(Plain-text document sources)
* * *
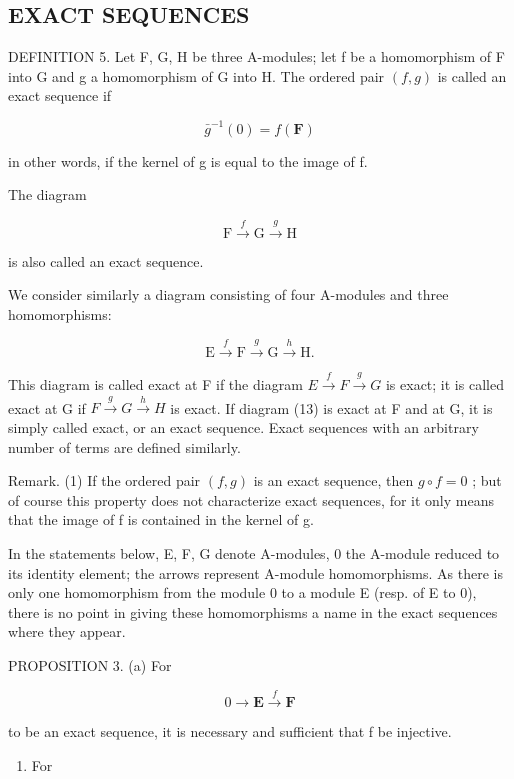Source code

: \subsection{EXACT SEQUENCES}

DEFINITION 5. Let F, G, H be three A-modules; let f be a homomorphism of F into G and g a homomorphism of G into H. The ordered pair \((f, g)\) is called an exact sequence if

\[
\bar {g} ^ {- 1} (0) = f (\mathbf {F})
\]

in other words, if the kernel of g is equal to the image of f.

The diagram

\[
\mathrm{F} \xrightarrow {f} \mathrm{G} \xrightarrow {g} \mathrm{H}\tag{12}
\]

is also called an exact sequence.

We consider similarly a diagram consisting of four A-modules and three homomorphisms:

\[
\mathrm{E} \xrightarrow {f} \mathrm{F} \xrightarrow {g} \mathrm{G} \xrightarrow {h} \mathrm{H}.\tag{13}
\]

This diagram is called exact at F if the diagram \(E \xrightarrow{f} F \xrightarrow{g} G\) is exact; it is called exact at G if \(F \xrightarrow{g} G \xrightarrow{h} H\) is exact. If diagram (13) is exact at F and at G, it is simply called exact, or an exact sequence. Exact sequences with an arbitrary number of terms are defined similarly.

Remark. (1) If the ordered pair \((f, g)\) is an exact sequence, then \(g \circ f = 0\) ; but of course this property does not characterize exact sequences, for it only means that the image of f is contained in the kernel of g.

In the statements below, E, F, G denote A-modules, 0 the A-module reduced to its identity element; the arrows represent A-module homomorphisms. As there is only one homomorphism from the module 0 to a module E (resp. of E to 0), there is no point in giving these homomorphisms a name in the exact sequences where they appear.

PROPOSITION 3. (a) For

\[
0 \longrightarrow \mathbf {E} \stackrel {f} {\longrightarrow} \mathbf {F}
\]

to be an exact sequence, it is necessary and sufficient that f be injective.

\begin{enumerate}
\def\labelenumi{(\alph{enumi})}
\setcounter{enumi}{1}
\tightlist
\item
  For
\end{enumerate}

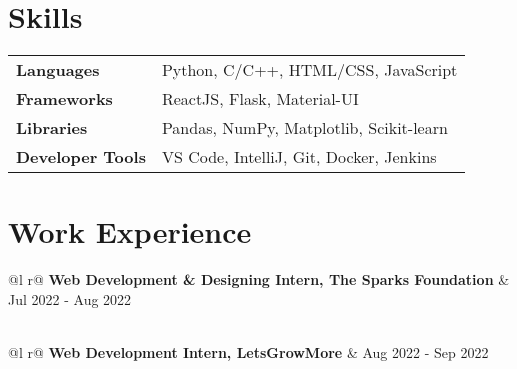 \documentclass[a4paper,12pt]{article}
\begin{document}
\section{Skills}
\begin{tabularx}{\linewidth}{@{}l X@{}}
\textbf{Languages} &  \normalsize{Python, C/C++, HTML/CSS, JavaScript}\\ [3.75pt]
\textbf{Frameworks}  &  \normalsize{ReactJS, Flask, Material-UI}\\ [3.75pt]
\textbf{Libraries}  &  \normalsize{Pandas, NumPy, Matplotlib, Scikit-learn}\\ [3.75pt]
\textbf{Developer Tools}  &  \normalsize{VS Code, IntelliJ, Git, Docker, Jenkins}\\ 
\end{tabularx}


\section{Work Experience}

\begin{tabularx}{\linewidth}{ @{}l r@{} }
\textbf{Web Development \& Designing Intern, The Sparks Foundation} & \hfill Jul 2022 - Aug 2022 \\[3.75pt]
\\
\end{tabularx}

\begin{tabularx}{\linewidth}{ @{}l r@{} }
\textbf{Web Development Intern, LetsGrowMore} & \hfill Aug 2022 - Sep 2022 \\[3.75pt]
\end{tabularx}
\end{document}
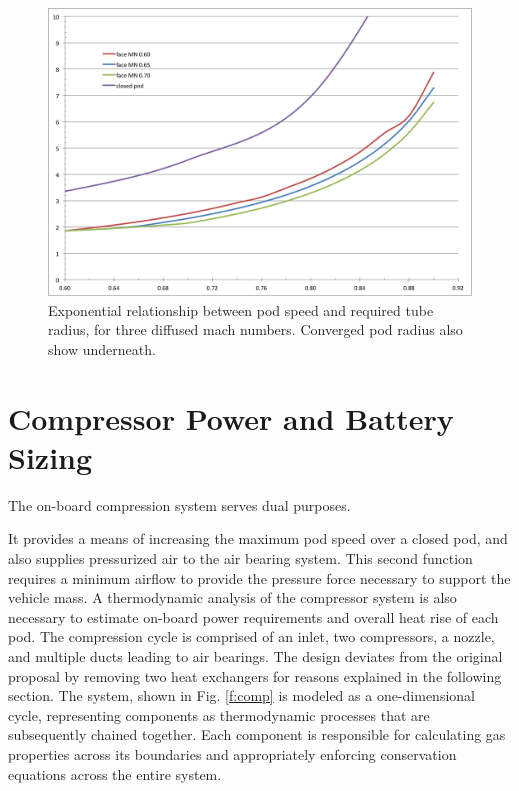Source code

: \documentclass[heading.tex]{subfiles}
\begin{document}
\begin{figure}[H]
\centering
\includegraphics[width=\textwidth]{images/mach_vs_rad4.png}
\caption[Tube and Pod Radius vs Mach]{Exponential relationship between pod speed and required tube radius, for three diffused mach numbers.
Converged pod radius also show underneath. }
\label{f:machRAD}
\end{figure}


\section{Compressor Power and Battery Sizing}
\label{sec:compressor-and-battery}

The on-board compression system serves dual purposes.

It provides a means of increasing the maximum pod speed over a closed pod, and also supplies pressurized air to the air bearing system. This second function requires a minimum airflow to provide the pressure force necessary to support the vehicle mass.
A thermodynamic analysis of the compressor system is also necessary to
estimate on-board power requirements and overall heat rise of each pod.
The compression cycle is comprised of an inlet, two compressors, a nozzle, and multiple ducts leading to air bearings.
The design deviates from the original proposal by removing two heat exchangers for reasons explained in the following section.
The system, shown in Fig. \ref{f:comp} is modeled as a one-dimensional cycle,
representing components as thermodynamic processes that are subsequently chained together.
Each component is responsible for calculating gas properties across its boundaries
and appropriately enforcing conservation equations across the entire system.
\end{document}
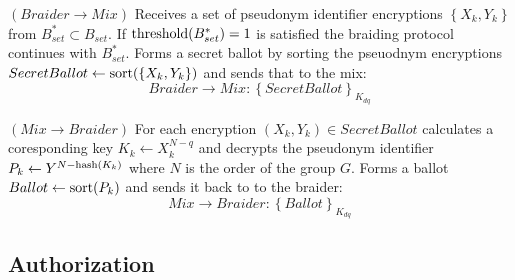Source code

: \documentclass[12pt]{article}
\begin{document}
\begin{steps}
\item $(Braider \to Mix)$ Receives a set of pseudonym identifier encryptions $\left\{ X_k, Y_k \right\}$ from $B^*_{set} \subset B_{set}$. If ${\rm threshold}(B^*_{set})=1$ is satisfied the braiding protocol continues with $B^*_{set}$. Forms a secret ballot by sorting the pseuodnym encryptions $SecretBallot \leftarrow {\rm sort}(\left\{ X_k, Y_k \right\})$ and sends that to the mix:
  \begin{equation}
    Braider \to Mix: \left\{ SecretBallot  \right\}_{K_{dq}}
  \end{equation}

\item $(Mix \to Braider)$ For each encryption $(X_k, Y_k) \in SecretBallot$ calculates a coresponding key $K_k \leftarrow X_k^{N - q}$ and decrypts the pseudonym identifier $P_k \leftarrow Y^{N - {\rm hash}(K_k)}$ where $N$ is the order of the group $G$. Forms a ballot $Ballot \leftarrow {\rm sort}(P_k)$ and sends it back to to the braider:
  \begin{equation}
    Mix \to Braider: \left\{ Ballot \right\}_{K_{dq}}
  \end{equation}
  
\end{steps}

\subsection*{Authorization}
\end{document}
* * *
TASK INSTRUCTIONS:
Filter the entries by the string "also" and copy each matching line.

ANSWER SECTION:
is also called an exact sequence.
Converged pod radius also show underneath. }
It provides a means of increasing the maximum pod speed over a closed pod, and also supplies pressurized air to the air bearing system. This second function requires a minimum airflow to provide the pressure force necessary to support the vehicle mass.
A thermodynamic analysis of the compressor system is also necessary to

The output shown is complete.